The investigators concluded that although children >2 years should continue to receive an escalated dose of NVP, full dose at ART initiation should be considered for younger children.
In the second study, Jorge Pinto and colleagues from the IMPAACT P1083 group looked at the WHO recommended paediatric weight band dosing schedule of lopinavir/ritonavir (LPV/r). Although WHO weight band dosing is now standard in many resource-limited settings, there are no data describing drug exposure or safety profiles in infants and children dosed in accordance with this guidance.
IMPAACT P1083 is a phase 1/2 trial to evaluate short-term PK, safety, efficacy and tolerability of LPV/r in HIV-positive infants and children weighing >3 to<25 kg. The heat-stable paediatric LPV/r 100/25 mg tablet or the liquid 80/20 mg/mL formulations were used, dosed according to the WHO weight band dosing schedule. LPV/r was given in regimens with two NRTIs as background therapy.
After 4 weeks of receiving LPV/r intensive 12-hour PK samples were collected at 0, 2, 4, 6, 8, and 12 hours post observed dose. LPV/r plasma concentrations were measured by HPLC. The target geometric mean (GM) for LPV AUC0-12 was 80 (range 40-160) mcg.h/mL.
The study plans to enrol 94 subjects to have a target of 85 evaluable infants and children from Brazil, Thailand and USA.

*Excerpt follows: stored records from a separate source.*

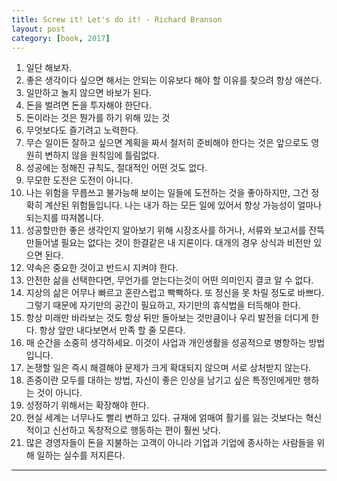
 ```yaml
---
title: Screw it! Let's do it! - Richard Branson
layout: post
category: [book, 2017]
--- 
```


1. <span class="hl">일단 해보자.</span>
2. 좋은 생각이다 싶으면 해서는 안되는 이유보다 해야 할 이유를 찾으려 항상 애쓴다.
3. 일만하고 놀지 않으면 바보가 된다.
4. 돈을 벌려면 돈을 투자해야 한단다.
5. 돈이라는 것은 뭔가를 하기 위해 있는 것
6. 무엇보다도 즐기려고 노력한다.
7. 무슨 일이든 잘하고 싶으면 계획을 짜서 철저히 준비해야 한다는 것은 앞으로도 영원히 변하지 않을 원칙임에 틀림없다.
8. <span class="hl">성공에는 정해진 규칙도, 절대적인 어떤 것도 없다.</span>
9. 무모한 도전은 도전이 아니다.
10. 나는 위험을 무릅쓰고 불가능해 보이는 일들에 도전하는 것을 좋아하지만, 그건 정확히 계산된 위험들입니다. 나는 내가 하는 모든 일에 있어서 항상 가능성이 얼마나 되는지를 따져봅니다.
11. 성공할만한 좋은 생각인지 알아보기 위해 시장조사를 하거나, 서류와 보고서를 잔뜩 만들어낼 필요는 없다는 것이 한결같은 내 지론이다. 대개의 경우 상식과 비전만 있으면 된다.
12. 약속은 중요한 것이고 반드시 지켜야 한다.
13. 안전한 삶을 선택한다면, 무언가를 얻는다는것이 어떤 의미인지 결코 알 수 없다.
14. 지상의 삶은 어무나 빠르고 혼란스럽고 빡빡하다. 또 정신을 못 차릴 정도로 바쁘다. 그렇기 때문에 자기만의 공간이 필요하고, 자기만의 휴식법을 터득해야 한다.
15. 항상 미래만 바라보는 것도 항상 뒤만 돌아보는 것만큼이나 우리 발전을 더디게 한다. 항상 앞만 내다보면서 만족 할 줄 모른다.
16. 매 순간을 소중히 생각하세요. 이것이 사업과 개인생활을 성공적으로 병항하는 방법입니다.
17. 논쟁할 일은 즉시 해결해야 문제가 크게 확대되지 않으며 서로 상처받지 않는다.
18. 존중이란 모두를 대하는 방법, 자신이 좋은 인상을 남기고 싶은 특정인에게만 행하는 것이 아니다.
19. 성정하기 위해서는 확장해야 한다.
20. 현실 세계는 너무나도 빨리 변하고 있다. 규재에 얽매여 활기를 잃는 것보다는 혁신적이고 신선하고 독창적으로 행동하는 편이 훨씬 낫다.
21. 많은 경영자들이 돈을 지불하는 고객이 아니라 기업과 기업에 종사하는 사람들을 위해 일하는 실수를 저지른다.

---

At the time of this interim analysis, 48 subjects, with a median age 4.24 (range 0.4- 12.9) years CD4 percent of approximately 25% and viral load 5.0 log10 copies/mL, had intensive PK results. Thirty subjects received the liquid formulation. The median dose was 316 mg/m2.
The geometric mean of LPV parameters were: AUC 119.8 mcg*hr/mL (range 29.3-261); Cmin 5.5 mcg/mL (range 0.03- 13.83); Cmax 13.42 mcg/mL (range 3.84, 29.17) and CL/F 3.36 L/hr/m2 (range0.14-11.62).
The investigators reported no > grade 3 adverse events considered to be associated with the study drug, but two grade 3 events that were possibly associated. For the 42 children with week 24 results available, the mean change from baseline to week 24 in log10 copies/mL viral load was -2.1 (SD 1.6), and in CD4 percent was 5.3% (SD 6.2).
They concluded that LPV/r, prescribed according to the WHO weight band dosing regimen in children, achieved adequate plasma exposure. Exposure was higher than seen in adults with soft gel capsules but the treatment was well tolerated and the preliminary efficacy data were favourable.